The talk about 'isolating' them at some future time is the purest wishful thinking, designed to relieve those who use this formula from the need to make or approve any political and legal changes that could counter terrorism in the here and now.
We were told 20 years ago that Sunningdale, with its power-sharing executive and Council of Ireland, would isolate the terrorists and lead to a decline in violence. Sunningdale collapsed, partly as a result of the increased terrorist activity and paramilitary intimidation that accompanied its negotiation and implementation.
Seven years ago we were again assured that the terrorists were about to be isolated, etc. This time it was the Anglo-Irish Agreement that was about to have these benign effects. That agreement is still in force, and terrorism has continued to increase.
The godfathers ask for nothing better than the prevalence, in high places, of this sedative illusion about some future political solution which will end terrorism by isolating the terrorists. That illusion helps the terrorists by inhibiting the authorities from any tightening of the laws.

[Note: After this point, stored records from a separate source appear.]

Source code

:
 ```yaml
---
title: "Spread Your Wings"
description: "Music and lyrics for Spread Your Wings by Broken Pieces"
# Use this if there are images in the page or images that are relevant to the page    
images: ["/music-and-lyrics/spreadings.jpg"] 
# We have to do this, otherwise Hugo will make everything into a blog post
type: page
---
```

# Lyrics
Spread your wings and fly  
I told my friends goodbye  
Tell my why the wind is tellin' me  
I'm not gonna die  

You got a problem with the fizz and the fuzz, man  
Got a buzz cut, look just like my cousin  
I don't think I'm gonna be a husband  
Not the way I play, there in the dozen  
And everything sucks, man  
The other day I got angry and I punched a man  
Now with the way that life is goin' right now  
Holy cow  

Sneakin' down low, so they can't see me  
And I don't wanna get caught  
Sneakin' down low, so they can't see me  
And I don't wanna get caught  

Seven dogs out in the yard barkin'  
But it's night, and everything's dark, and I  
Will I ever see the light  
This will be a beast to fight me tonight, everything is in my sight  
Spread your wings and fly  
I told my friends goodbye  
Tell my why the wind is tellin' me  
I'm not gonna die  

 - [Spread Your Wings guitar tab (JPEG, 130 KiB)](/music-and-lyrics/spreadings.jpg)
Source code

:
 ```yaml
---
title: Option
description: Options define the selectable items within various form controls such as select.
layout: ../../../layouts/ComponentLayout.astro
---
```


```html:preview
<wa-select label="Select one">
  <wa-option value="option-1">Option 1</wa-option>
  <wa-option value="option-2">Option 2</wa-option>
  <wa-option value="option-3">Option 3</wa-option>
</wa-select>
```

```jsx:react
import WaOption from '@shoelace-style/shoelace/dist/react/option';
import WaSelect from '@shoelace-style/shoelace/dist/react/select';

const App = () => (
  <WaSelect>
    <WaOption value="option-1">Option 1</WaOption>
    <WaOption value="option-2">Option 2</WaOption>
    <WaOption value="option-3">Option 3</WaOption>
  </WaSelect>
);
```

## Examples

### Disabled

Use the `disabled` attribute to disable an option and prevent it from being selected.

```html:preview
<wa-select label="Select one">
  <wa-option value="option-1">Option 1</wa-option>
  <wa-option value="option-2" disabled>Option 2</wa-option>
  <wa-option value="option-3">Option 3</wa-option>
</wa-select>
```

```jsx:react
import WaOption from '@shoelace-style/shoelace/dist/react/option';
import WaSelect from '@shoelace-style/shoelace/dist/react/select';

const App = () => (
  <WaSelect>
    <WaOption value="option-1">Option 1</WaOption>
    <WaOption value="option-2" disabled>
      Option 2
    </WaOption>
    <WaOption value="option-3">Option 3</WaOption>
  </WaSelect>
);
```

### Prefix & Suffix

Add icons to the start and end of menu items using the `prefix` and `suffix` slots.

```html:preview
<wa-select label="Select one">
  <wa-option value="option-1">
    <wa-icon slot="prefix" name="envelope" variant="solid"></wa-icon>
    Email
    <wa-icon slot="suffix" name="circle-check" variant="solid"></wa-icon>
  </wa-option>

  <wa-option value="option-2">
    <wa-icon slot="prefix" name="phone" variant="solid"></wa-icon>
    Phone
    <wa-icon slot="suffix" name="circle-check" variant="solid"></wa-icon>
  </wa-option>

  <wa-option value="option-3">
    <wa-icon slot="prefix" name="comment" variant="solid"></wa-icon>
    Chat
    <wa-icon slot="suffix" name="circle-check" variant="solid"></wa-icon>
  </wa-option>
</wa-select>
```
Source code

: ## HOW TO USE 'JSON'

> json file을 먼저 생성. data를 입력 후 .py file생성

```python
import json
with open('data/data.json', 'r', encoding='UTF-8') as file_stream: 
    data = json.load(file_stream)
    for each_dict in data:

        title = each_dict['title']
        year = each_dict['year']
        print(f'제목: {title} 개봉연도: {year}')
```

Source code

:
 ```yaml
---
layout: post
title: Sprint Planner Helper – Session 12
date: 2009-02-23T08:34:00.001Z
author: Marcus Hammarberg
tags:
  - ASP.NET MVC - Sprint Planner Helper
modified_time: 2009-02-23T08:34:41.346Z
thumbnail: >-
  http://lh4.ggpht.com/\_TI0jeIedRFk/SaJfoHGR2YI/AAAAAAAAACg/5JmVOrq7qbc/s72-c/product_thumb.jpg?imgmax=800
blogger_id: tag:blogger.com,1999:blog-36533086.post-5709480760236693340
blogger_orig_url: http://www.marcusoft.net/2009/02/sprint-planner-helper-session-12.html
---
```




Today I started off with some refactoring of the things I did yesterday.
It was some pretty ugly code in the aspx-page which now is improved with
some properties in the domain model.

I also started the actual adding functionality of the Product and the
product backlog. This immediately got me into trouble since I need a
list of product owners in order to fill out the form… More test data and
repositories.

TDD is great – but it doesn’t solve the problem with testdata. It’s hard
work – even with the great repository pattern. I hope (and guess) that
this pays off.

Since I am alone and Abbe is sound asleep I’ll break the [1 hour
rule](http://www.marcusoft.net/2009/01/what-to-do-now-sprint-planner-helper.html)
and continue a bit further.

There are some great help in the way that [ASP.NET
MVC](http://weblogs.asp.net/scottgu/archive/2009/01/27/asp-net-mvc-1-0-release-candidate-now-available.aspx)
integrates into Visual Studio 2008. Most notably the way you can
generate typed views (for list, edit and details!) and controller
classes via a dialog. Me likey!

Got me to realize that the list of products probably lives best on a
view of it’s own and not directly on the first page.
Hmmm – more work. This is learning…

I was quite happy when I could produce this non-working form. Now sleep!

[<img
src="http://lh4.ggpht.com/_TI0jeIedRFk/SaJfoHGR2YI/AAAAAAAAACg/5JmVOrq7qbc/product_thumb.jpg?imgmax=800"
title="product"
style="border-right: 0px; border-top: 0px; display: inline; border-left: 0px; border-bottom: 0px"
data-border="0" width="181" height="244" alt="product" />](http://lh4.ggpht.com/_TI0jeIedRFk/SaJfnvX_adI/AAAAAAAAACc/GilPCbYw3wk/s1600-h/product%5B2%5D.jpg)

After Warrington, as after every terrorist spectacular, we are warned against overreaction. The godfathers agree. Continued underreaction, as now, suits them just fine.
There is a nettle that will have to be grasped before the terrorists can be beaten. That nettle is internment. We are told, of course, and often with contemptuous acerbity, that internment has been tried and failed.
The truth is that internment has been tried more than once and has worked more than once. It worked when it was applied, on both sides of the border, during the Second World War. It worked again, also when applied on both sides of the border, in 1962, when it brought to an end an IRA campaign that had begun six years before.
The internment that was tried and failed was a particular form of internment which should never be attempted again. This was mass internment, in the Seventies, of Catholics only, which was inevitably followed by mass Catholic protests, both inside and outside Northern Ireland, leading to the abandonment of internment.
What is needed now is something very different - selective internment, applied even-handedly to the paramilitary godfathers in both communities. The RUC know the people concerned, but can never secure convictions. The only people who get caught are rank-and-file, and even they are seldom convicted.
As it happens, conditions now inside Northern Ireland are ripe for such a measure. There is a change in the pattern of violence there that has attracted little attention from those in the rest of the United Kingdom.
For most of the past 22 years it has been the Catholic terrorists - the IRA - who have been on the offensive, and most of the local victims were Protestants. Last year, however, there were more Catholic victims of Protestant violence than the other way round, and this pattern appears to be persisting into the present year.
The potential effects of the shift are complex. One is to induce the IRA to prefer targets in other parts of the United Kingdom, since these are less likely to provoke reprisals and make the IRA unpopular in its own community. But another result is to make both communities in Northern Ireland, and not just one, ponder the advantages of internment.
I believe that if both sets of godfathers were seen to be put away, the reaction of ordinary people throughout Northern Ireland would be one of overwhelming relief.
Internment on both sides of the border is desirable, but the present government in the republic is unlikely to begin it. Internment in Northern Ireland would lead some of the godfathers to take refuge in the republic, and that could lead quite speedily to the introduction of internment there.
Northern Ireland is the focus of the terrorist infection for the whole of the United Kingdom. It was there that the Warrington bombings were planned and, unless resolute action is taken there, there will be further Warringtons. Wishful reliance on political talks will do nothing to avert that.